Acne is a bit like a game of Minesweeper (and I hope I'm not aging myself too much with this reference): You take careful steps to keep your skin clear, but one wrong move and you break out like crazy. And if you haven't nailed down a strategy to help your skin stay clear, you end up just clicking around—I mean, treating it—haphazardly and breaking out even more quickly. That's why it's paramount to find a proven treatment that won't lead to another mass of mines scattered across your face.
Enter chlorophyll. You learned about it in elementary school science and probably remember it's what gives plants their green hue. Modern science has discovered that it's actually powerful against pimples. "Based on several clinical trials, chlorophyll likely works through both decreasing inflammatory markers in the skin and decreasing P. acnes, a bacteria thought to contribute to acne formation," explains Rachel Nazarian of Schweiger Dermatology Group. Want to learn more about how this natural ingredient works in combat? Keep scrolling.
How Does Liquid Chlorophyll Work to Treat Acne?
When applied topically, chlorophyll works as an antibacterial as well as an anti-inflammatory.
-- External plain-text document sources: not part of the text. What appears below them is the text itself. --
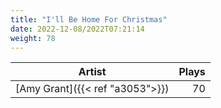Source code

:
 ```yaml
---
title: "I'll Be Home For Christmas"
date: 2022-12-08/2022T07:21:14
weight: 78
---
```




 Artist | Plays 
----- | -----:
[Amy Grant]({{< ref "a3053">}}) | 70
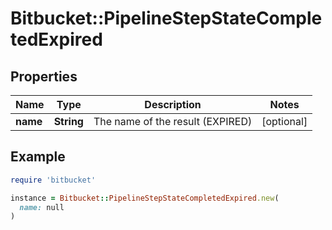 # Bitbucket::PipelineStepStateCompletedExpired

## Properties

| Name | Type | Description | Notes |
| ---- | ---- | ----------- | ----- |
| **name** | **String** | The name of the result (EXPIRED) | [optional] |

## Example

```ruby
require 'bitbucket'

instance = Bitbucket::PipelineStepStateCompletedExpired.new(
  name: null
)
```

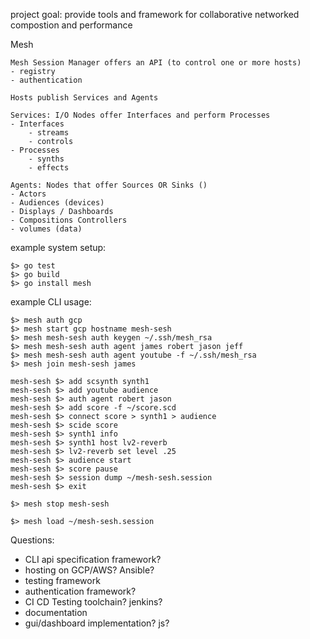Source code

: project goal: provide tools and framework for collaborative networked compostion and performance 

Mesh 

    Mesh Session Manager offers an API (to control one or more hosts)
    - registry
    - authentication

    Hosts publish Services and Agents

    Services: I/O Nodes offer Interfaces and perform Processes 
    - Interfaces
        - streams 
        - controls
    - Processes
        - synths
        - effects

    Agents: Nodes that offer Sources OR Sinks ()
    - Actors
    - Audiences (devices)
    - Displays / Dashboards
    - Compositions Controllers
    - volumes (data)

example system setup:

``` 
$> go test
$> go build 
$> go install mesh
```

example CLI usage: 

```
$> mesh auth gcp
$> mesh start gcp hostname mesh-sesh 
$> mesh mesh-sesh auth keygen ~/.ssh/mesh_rsa
$> mesh mesh-sesh auth agent james robert jason jeff 
$> mesh mesh-sesh auth agent youtube -f ~/.ssh/mesh_rsa
$> mesh join mesh-sesh james

mesh-sesh $> add scsynth synth1
mesh-sesh $> add youtube audience
mesh-sesh $> auth agent robert jason 
mesh-sesh $> add score -f ~/score.scd 
mesh-sesh $> connect score > synth1 > audience
mesh-sesh $> scide score
mesh-sesh $> synth1 info
mesh-sesh $> synth1 host lv2-reverb 
mesh-sesh $> lv2-reverb set level .25
mesh-sesh $> audience start
mesh-sesh $> score pause
mesh-sesh $> session dump ~/mesh-sesh.session
mesh-sesh $> exit

$> mesh stop mesh-sesh

$> mesh load ~/mesh-sesh.session
```

Questions:
- CLI api specification framework?
- hosting on GCP/AWS? Ansible?
- testing framework
- authentication framework?
- CI CD Testing toolchain? jenkins?
- documentation 
- gui/dashboard implementation? js?
    
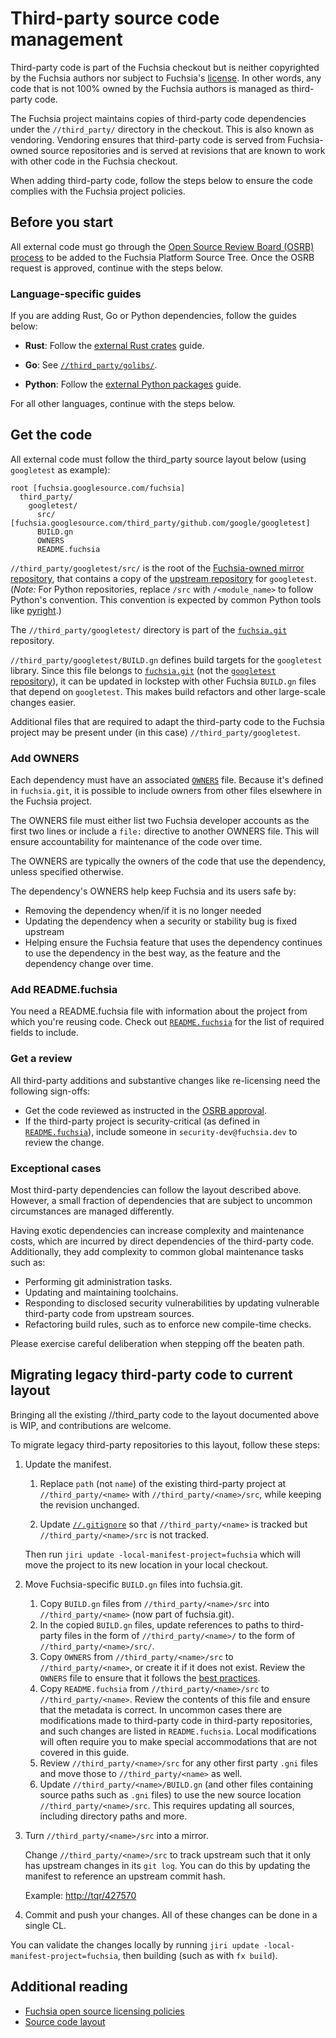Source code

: # Third-party source code management

Third-party code is part of the Fuchsia checkout but is neither copyrighted by
the Fuchsia authors nor subject to Fuchsia's [license]. In other words, any code
that is not 100% owned by the Fuchsia authors is managed as third-party code.

The Fuchsia project maintains copies of third-party code dependencies under the
`//third_party/` directory in the checkout. This is also known as vendoring.
Vendoring ensures that third-party code is served from Fuchsia-owned source
repositories and is served at revisions that are known to work with other code
in the Fuchsia checkout.

When adding third-party code, follow the steps below to ensure the code complies
with the Fuchsia project policies.

## Before you start

All external code must go through the [Open Source Review Board (OSRB)
process][osrb-process] to be added to the Fuchsia Platform Source Tree. Once the
OSRB request is approved, continue with the steps below.

### Language-specific guides

If you are adding Rust, Go or Python dependencies, follow the guides below:

- **Rust**: Follow the [external Rust crates][rust-third-party] guide.

- **Go**: See [`//third_party/golibs/`][golibs].

- **Python**: Follow the [external Python packages][pylibs] guide.

For all other languages, continue with the steps below.

## Get the code

All external code must follow the third_party source layout below (using
`googletest` as example):

```none {:.devsite-disable-click-to-copy}
root [fuchsia.googlesource.com/fuchsia]
  third_party/
    googletest/
      src/ [fuchsia.googlesource.com/third_party/github.com/google/googletest]
      BUILD.gn
      OWNERS
      README.fuchsia
```

`//third_party/googletest/src/` is the root of the [Fuchsia-owned mirror
repository][third-party-googletest], that contains a copy of the [upstream
repository][googletest] for `googletest`. (_Note:_ For Python repositories,
replace `/src` with `/<module_name>` to follow Python's convention. This
convention is expected by common Python tools like [pyright][pyrightconfig].)

The `//third_party/googletest/` directory is part of the [`fuchsia.git`][fuchsia-git]
repository.

`//third_party/googletest/BUILD.gn` defines build targets for the `googletest`
library. Since this file belongs to [`fuchsia.git`][fuchsia-git] (not the
[`googletest` repository][third-party-googletest]), it can be updated in
lockstep with other Fuchsia `BUILD.gn` files that depend on `googletest`. This
makes build refactors and other large-scale changes easier.

Additional files that are required to adapt the third-party code to the Fuchsia
project may be present under (in this case) `//third_party/googletest`.

### Add OWNERS

Each dependency must have an associated [`OWNERS`][owners] file.  Because it's
defined in `fuchsia.git`, it is possible to include owners from other files
elsewhere in the Fuchsia project.

The OWNERS file must either list two Fuchsia developer accounts as the first
two lines or include a `file:` directive to another OWNERS file. This will ensure
accountability for maintenance of the code over time.

The OWNERS are typically the owners of the code that use the dependency, unless
specified otherwise.

The dependency's OWNERS help keep Fuchsia and its users safe by:
* Removing the dependency when/if it is no longer needed
* Updating the dependency when a security or stability bug is fixed upstream
* Helping ensure the Fuchsia feature that uses the dependency continues to use the
dependency in the best way, as the feature and the dependency change over time.

### Add README.fuchsia

You need a README.fuchsia file with information about the project from which
you're reusing code. Check out [`README.fuchsia`][readme-fuchsia] for the list
of required fields to include.

### Get a review

All third-party additions and substantive changes like re-licensing need the
following sign-offs:

* Get the code reviewed as instructed in the [OSRB approval][osrb-process].
* If the third-party project is security-critical (as defined in
  [`README.fuchsia`][readme-fuchsia]), include someone in
  `security-dev@fuchsia.dev` to review the change.

### Exceptional cases

Most third-party dependencies can follow the layout described above. However, a
small fraction of dependencies that are subject to uncommon circumstances are
managed differently.

Having exotic dependencies can increase complexity and maintenance costs, which
are incurred by direct dependencies of the third-party code. Additionally, they
add complexity to common global maintenance tasks such as:

- Performing git administration tasks.
- Updating and maintaining toolchains.
- Responding to disclosed security vulnerabilities by updating vulnerable
  third-party code from upstream sources.
- Refactoring build rules, such as to enforce new compile-time checks.

Please exercise careful deliberation when stepping off the beaten path.

## Migrating legacy third-party code to current layout

Bringing all the existing //third_party code to the layout documented above
is WIP, and contributions are welcome.

To migrate legacy third-party repositories to this layout, follow these
steps:

1. Update the manifest.

   1. Replace `path` (not `name`) of the existing third-party project at
      `//third_party/<name>` with `//third_party/<name>/src`, while keeping the
      revision unchanged.

   1. Update [`//.gitignore`][gitignore] so that `//third_party/<name>` is
      tracked but `//third_party/<name>/src` is not tracked.

   Then run `jiri update -local-manifest-project=fuchsia` which will move the
   project to its new location in your local checkout.

1. Move Fuchsia-specific `BUILD.gn` files into fuchsia.git.

   1. Copy `BUILD.gn` files from `//third_party/<name>/src` into
      `//third_party/<name>` (now part of fuchsia.git).
   1. In the copied `BUILD.gn` files, update references to paths to third-party
      files in the form of `//third_party/<name>/` to the form of
      `//third_party/<name>/src/`.
   1. Copy `OWNERS` from `//third_party/<name>/src` to `//third_party/<name>`,
      or create it if it does not exist. Review the `OWNERS` file to ensure that
      it follows the [best practices][owners-best-practices].
   1. Copy `README.fuchsia` from `//third_party/<name>/src` to
      `//third_party/<name>`. Review the contents of this file and ensure
      that the metadata is correct. In uncommon cases there are modifications
      made to third-party code in third-party repositories, and such changes are
      listed in `README.fuchsia`. Local modifications will often require you to
      make special accommodations that are not covered in this guide.
   1. Review `//third_party/<name>/src` for any other first party `.gni` files and
      move those to `//third_party/<name>` as well.
   1. Update `//third_party/<name>/BUILD.gn` (and other files containing source
      paths such as `.gni` files) to use the new source location
      `//third_party/<name>/src`. This requires updating all sources, including
      directory paths and more.

1. Turn `//third_party/<name>/src` into a mirror.

   Change `//third_party/<name>/src` to track upstream such that it only has
   upstream changes in its `git log`. You can do this by updating the
   manifest to reference an upstream commit hash.

   Example: [http://tqr/427570](http://tqr/427570)

1. Commit and push your changes. All of these changes can be done in a single CL.

You can validate the changes locally by running
`jiri update -local-manifest-project=fuchsia`, then building (such as with
`fx build`).

## Additional reading

- [Fuchsia open source licensing policies][oss-licensing]
- [Source code layout][source-layout]

[fuchsia-git]: https://fuchsia.googlesource.com/fuchsia/+/refs/heads/main
[gitignore]: https://fuchsia.googlesource.com/fuchsia/+/refs/heads/main/.gitignore
[golibs]: /third_party/golibs/
[googletest]: https://github.com/google/googletest
[license]: /LICENSE
[osrb-process]: /docs/contribute/governance/policy/osrb-process.md
[oss-licensing]: /docs/contribute/governance/policy/open-source-licensing-policies.md
[owners]: /docs/development/source_code/owners.md
[owners-best-practices]: /docs/development/source_code/owners.md#best_practices
[pylibs]: /third_party/pylibs/README.md
[readme-fuchsia]: /docs/development/source_code/third-party-metadata.md
[rust-third-party]: /docs/development/languages/rust/external_crates.md
[source-layout]: /docs/development/source_code/layout.md
[third-party-googletest]: https://fuchsia.googlesource.com/third_party/github.com/google/googletest/
[pyrightconfig]: https://fuchsia.googlesource.com/fuchsia/+/refs/heads/main/pyrightconfig.json
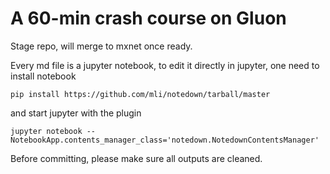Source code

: # A 60-min crash course on Gluon




Stage repo, will merge to mxnet once ready.

Every md file is a jupyter notebook, to edit it directly in jupyter, one need to
install notebook

```
pip install https://github.com/mli/notedown/tarball/master
```

and start jupyter with the plugin

```
jupyter notebook --NotebookApp.contents_manager_class='notedown.NotedownContentsManager'
```

Before committing, please make sure all outputs are cleaned.

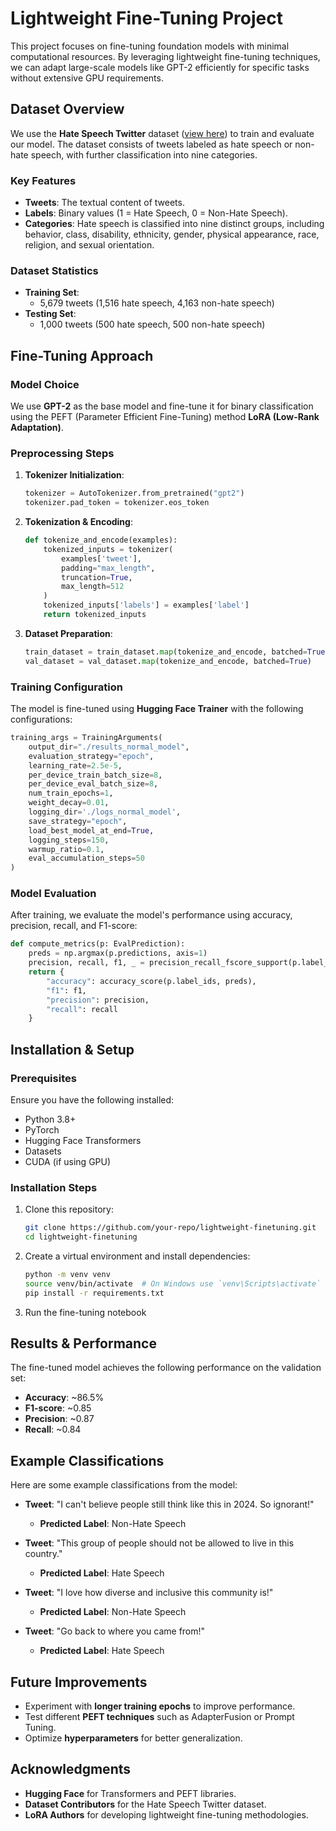 # Lightweight Fine-Tuning Project

This project focuses on fine-tuning foundation models with minimal computational resources. By leveraging lightweight fine-tuning techniques, we can adapt large-scale models like GPT-2 efficiently for specific tasks without extensive GPU requirements.

## Dataset Overview

We use the **Hate Speech Twitter** dataset ([view here](https://huggingface.co/datasets/thefrankhsu/hate_speech_twitter/viewer)) to train and evaluate our model. The dataset consists of tweets labeled as hate speech or non-hate speech, with further classification into nine categories.

### Key Features
- **Tweets**: The textual content of tweets.
- **Labels**: Binary values (1 = Hate Speech, 0 = Non-Hate Speech).
- **Categories**: Hate speech is classified into nine distinct groups, including behavior, class, disability, ethnicity, gender, physical appearance, race, religion, and sexual orientation.

### Dataset Statistics
- **Training Set**:
  - 5,679 tweets (1,516 hate speech, 4,163 non-hate speech)
- **Testing Set**:
  - 1,000 tweets (500 hate speech, 500 non-hate speech)

## Fine-Tuning Approach

### Model Choice
We use **GPT-2** as the base model and fine-tune it for binary classification using the PEFT (Parameter Efficient Fine-Tuning) method **LoRA (Low-Rank Adaptation)**. 

### Preprocessing Steps
1. **Tokenizer Initialization**:
   ```python
   tokenizer = AutoTokenizer.from_pretrained("gpt2")
   tokenizer.pad_token = tokenizer.eos_token
   ```
2. **Tokenization & Encoding**:
   ```python
   def tokenize_and_encode(examples):
       tokenized_inputs = tokenizer(
           examples['tweet'],
           padding="max_length",
           truncation=True,
           max_length=512
       )
       tokenized_inputs['labels'] = examples['label']
       return tokenized_inputs
   ```
3. **Dataset Preparation**:
   ```python
   train_dataset = train_dataset.map(tokenize_and_encode, batched=True)
   val_dataset = val_dataset.map(tokenize_and_encode, batched=True)
   ```

### Training Configuration

The model is fine-tuned using **Hugging Face Trainer** with the following configurations:

```python
training_args = TrainingArguments(
    output_dir="./results_normal_model",
    evaluation_strategy="epoch",
    learning_rate=2.5e-5,
    per_device_train_batch_size=8,
    per_device_eval_batch_size=8,
    num_train_epochs=1,
    weight_decay=0.01,
    logging_dir='./logs_normal_model',
    save_strategy="epoch",
    load_best_model_at_end=True,
    logging_steps=150,
    warmup_ratio=0.1,
    eval_accumulation_steps=50
)
```

### Model Evaluation

After training, we evaluate the model's performance using accuracy, precision, recall, and F1-score:

```python
def compute_metrics(p: EvalPrediction):
    preds = np.argmax(p.predictions, axis=1)
    precision, recall, f1, _ = precision_recall_fscore_support(p.label_ids, preds, average='weighted')
    return {
        "accuracy": accuracy_score(p.label_ids, preds),
        "f1": f1,
        "precision": precision,
        "recall": recall
    }
```

## Installation & Setup

### Prerequisites
Ensure you have the following installed:
- Python 3.8+
- PyTorch
- Hugging Face Transformers
- Datasets
- CUDA (if using GPU)

### Installation Steps
1. Clone this repository:
   ```bash
   git clone https://github.com/your-repo/lightweight-finetuning.git
   cd lightweight-finetuning
   ```
2. Create a virtual environment and install dependencies:
   ```bash
   python -m venv venv
   source venv/bin/activate  # On Windows use `venv\Scripts\activate`
   pip install -r requirements.txt
   ```
3. Run the fine-tuning notebook

## Results & Performance

The fine-tuned model achieves the following performance on the validation set:
- **Accuracy**: ~86.5%
- **F1-score**: ~0.85
- **Precision**: ~0.87
- **Recall**: ~0.84

## Example Classifications

Here are some example classifications from the model:

- **Tweet**: "I can't believe people still think like this in 2024. So ignorant!"
  - **Predicted Label**: Non-Hate Speech

- **Tweet**: "This group of people should not be allowed to live in this country."
  - **Predicted Label**: Hate Speech

- **Tweet**: "I love how diverse and inclusive this community is!"
  - **Predicted Label**: Non-Hate Speech

- **Tweet**: "Go back to where you came from!"
  - **Predicted Label**: Hate Speech

## Future Improvements
- Experiment with **longer training epochs** to improve performance.
- Test different **PEFT techniques** such as AdapterFusion or Prompt Tuning.
- Optimize **hyperparameters** for better generalization.

## Acknowledgments
- **Hugging Face** for Transformers and PEFT libraries.
- **Dataset Contributors** for the Hate Speech Twitter dataset.
- **LoRA Authors** for developing lightweight fine-tuning methodologies.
But while chlorophyll works independently in these ways, Nazarian tells us that it's never been tested specifically as an acne remedy before a line called BioClarity.
BioClarity offers a three-step skincare regimen that works by utilizing altered chlorophyll molecules that have gone through substitution of magnesium with copper, creating Floralux, the brand's patent-pending, proprietary ingredient. This provides additional skin benefits such as the boosting of collagen and elastin formation without the worry of using traditional heavy metals that carry a risk of toxicity. Nazarian says that because the molecule is anti-inflammatory and combined with several other calming ingredients within the three-step system, the risk of irritation is decreased, and the product can be used twice daily and with other products.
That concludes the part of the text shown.